Sebuah Tari Tanpa Gerak

oleh -
Liza Budihardja. (Foto: Ist)

JAKARTA, JENDELANASIONAL.ID – Sebuah film berdurasi  12 menit berjuduk  Bisakah  Aku Menari  Lagi diluncurkan dari Jakarta ke REC-Film Festival Berlin 2022 dan Festival Film Indonesia 2022   pada hari ini,  Kamis, 15 September. Bertema keluarga yang memiliki putri bernama  Angel  —  penari sekaligus menderita kanker. Fim pendek karya   The Pencil Indonesia Production ini merupakan karya pertama bertema  penderita kanker anak   yang disertakan dalam festival film  internasional dan festival film Indonesia. Diikuti sineas muda dari seluruh dunia, festival internasional ini akan  berlangsung pada  21-24 September 2022  di UfaFabrik,  Berlin Tempelhof.
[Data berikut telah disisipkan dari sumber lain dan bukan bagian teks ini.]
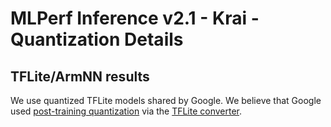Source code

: # MLPerf Inference v2.1 - Krai - Quantization Details

## TFLite/ArmNN results

We use quantized TFLite models shared by Google.
We believe that Google used [post-training quantization](https://www.tensorflow.org/lite/performance/post_training_quantization) via the [TFLite converter](https://www.tensorflow.org/lite/convert/).
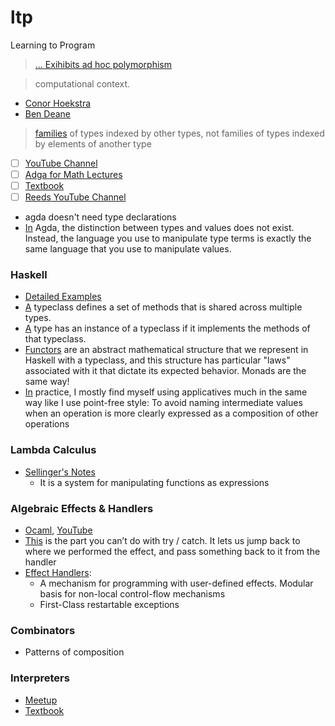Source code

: # ltp
Learning to Program

> [... Exihibits ad hoc polymorphism](https://youtu.be/2EdQFCP5mZ8?t=305)

> computational context.

- [Conor Hoekstra](https://twitter.com/code_report)
- [Ben Deane](https://www.youtube.com/watch?v=on7v8nlyaAg)

> [families](https://www.cse.chalmers.se/~peterd/papers/DependentTypesAtWork.pdf) of types indexed by other types, not families of types indexed by elements of another type

- [ ] [YouTube Channel](https://www.youtube.com/watch?v=1vXdNNSmvJw&list=PLE-CSy3N6yEeYY5tx1u5IP3d_2xZOmpKO)
- [ ] [Adga for Math Lectures](https://www.mathstat.dal.ca/~selinger/agda-lectures/)
- [ ] [Textbook](https://plfa.github.io/20.07/Naturals/)
- [ ] [Reeds YouTube Channel](https://www.youtube.com/channel/UC8sjG717gknTmWIeTyGmUHw/videos)

- agda doesn't need type declarations
- [In](http://learnyouanagda.liamoc.net/pages/introduction.html#fnref1) Agda, the distinction between types and values does not exist. Instead, the language you use to manipulate type terms is exactly the same language that you use to manipulate values.

### Haskell
- [Detailed Examples](https://devtut.github.io/haskell/foldable.html#flattening-a-foldable-structure-into-a-list)
- [A](https://serokell.io/blog/haskell-typeclasses) typeclass defines a set of methods that is shared across multiple types.
- [A](https://serokell.io/blog/haskell-typeclasses) type has an instance of a typeclass if it implements the methods of that typeclass.
- [Functors](https://mmhaskell.com/monads/functors) are an abstract mathematical structure that we represent in Haskell with a typeclass, and this structure has particular "laws" associated with it that dictate its expected behavior. Monads are the same way!
- [In](https://stackoverflow.com/questions/7103864/what-are-practical-uses-of-applicative-style) practice, I mostly find myself using applicatives much in the same way like I use point-free style: To avoid naming intermediate values when an operation is more clearly expressed as a composition of other operations

### Lambda Calculus
- [Sellinger's Notes](https://arxiv.org/pdf/0804.3434.pdf)
  - It is a system for manipulating functions as expressions   

### Algebraic Effects & Handlers
- [Ocaml](https://github.com/ocamllabs/ocaml-effects-tutorial), [YouTube](https://www.youtube.com/watch?v=plFFZcqBOyk)
- [This](https://overreacted.io/algebraic-effects-for-the-rest-of-us/) is the part you can’t do with try / catch. It lets us jump back to where we performed the effect, and pass something back to it from the handler
- [Effect Handlers](https://youtu.be/VEhkhxoGJSk?t=318): 
   - A mechanism for programming with user-defined effects. Modular basis for non-local control-flow mechanisms
   - First-Class restartable exceptions 

### Combinators
- Patterns of composition

### Interpreters
- [Meetup](https://www.meetup.com/programming-languages-toronto-meetup/events/289784058/)
- [Textbook](http://www.craftinginterpreters.com/a-map-of-the-territory.html)
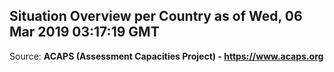 ## Situation Overview per Country as of Wed, 06 Mar 2019 03:17:19 GMT

Source: **ACAPS (Assessment Capacities Project) - https://www.acaps.org**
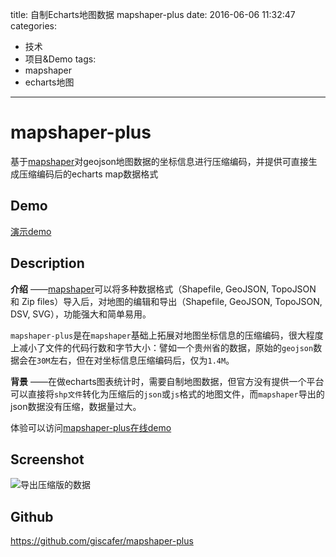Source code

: title: 自制Echarts地图数据 mapshaper-plus
date: 2016-06-06 11:32:47
categories:
- 技术
- 项目&Demo
tags:
- mapshaper
- echarts地图

---


# mapshaper-plus
基于[mapshaper](https://github.com/mbloch/mapshaper)对geojson地图数据的坐标信息进行压缩编码，并提供可直接生成压缩编码后的echarts map数据格式

<!-- more -->

## Demo

[演示demo](https://giscafer.github.io/mapshaper-plus/)

## Description

**介绍** ——[mapshaper](https://github.com/mbloch/mapshaper)可以将多种数据格式（Shapefile, GeoJSON, TopoJSON
和 Zip files）导入后，对地图的编辑和导出（Shapefile, GeoJSON, TopoJSON, DSV, SVG），功能强大和简单易用。

`mapshaper-plus`是在`mapshaper`基础上拓展对地图坐标信息的压缩编码，很大程度上减小了文件的代码行数和字节大小：譬如一个贵州省的数据，原始的`geojson`数据会在`30M`左右，但在对坐标信息压缩编码后，仅为`1.4M`。

**背景** ——在做echarts图表统计时，需要自制地图数据，但官方没有提供一个平台可以直接将`shp文件`转化为压缩后的`json`或`js`格式的地图文件，而`mapshaper`导出的json数据没有压缩，数据量过大。

体验可以访问[mapshaper-plus在线demo](https://giscafer.github.io/mapshaper-plus/)

## Screenshot

![导出压缩版的数据](https://raw.githubusercontent.com/giscafer/mapshaper-plus/master/images/echarts01.png)

## Github

https://github.com/giscafer/mapshaper-plus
Liza Budihardja,  produser sekaligus penggagas Bisakah  Aku Menari  Lagi mengatakan, ide  film ini terbersit tiga tahun  lalu saat  seorang teman mengajaknya menjadi donor darah di Rumah Sakit (RS) Kanker Dharmais, di kawasan  Letjen S. Parman, Jakarta Barat. “Di sana, saya berjumpa banyak anak penderita kanker yang berjuang keras melawan penyakitnya,” kata Liza,  seorang pekerja seni.

Gagasan Liza  menemukan wujudnya saat dia berjumpa penulis skenario, Elizabeth Lutters. Dosen Institut Kesenian Jakarta  dan Ketua Teater Pavita, Jakarta, ini  mampu “menerjemahkan” ide Liza  ke dalam skrip yang subtil dan kuat.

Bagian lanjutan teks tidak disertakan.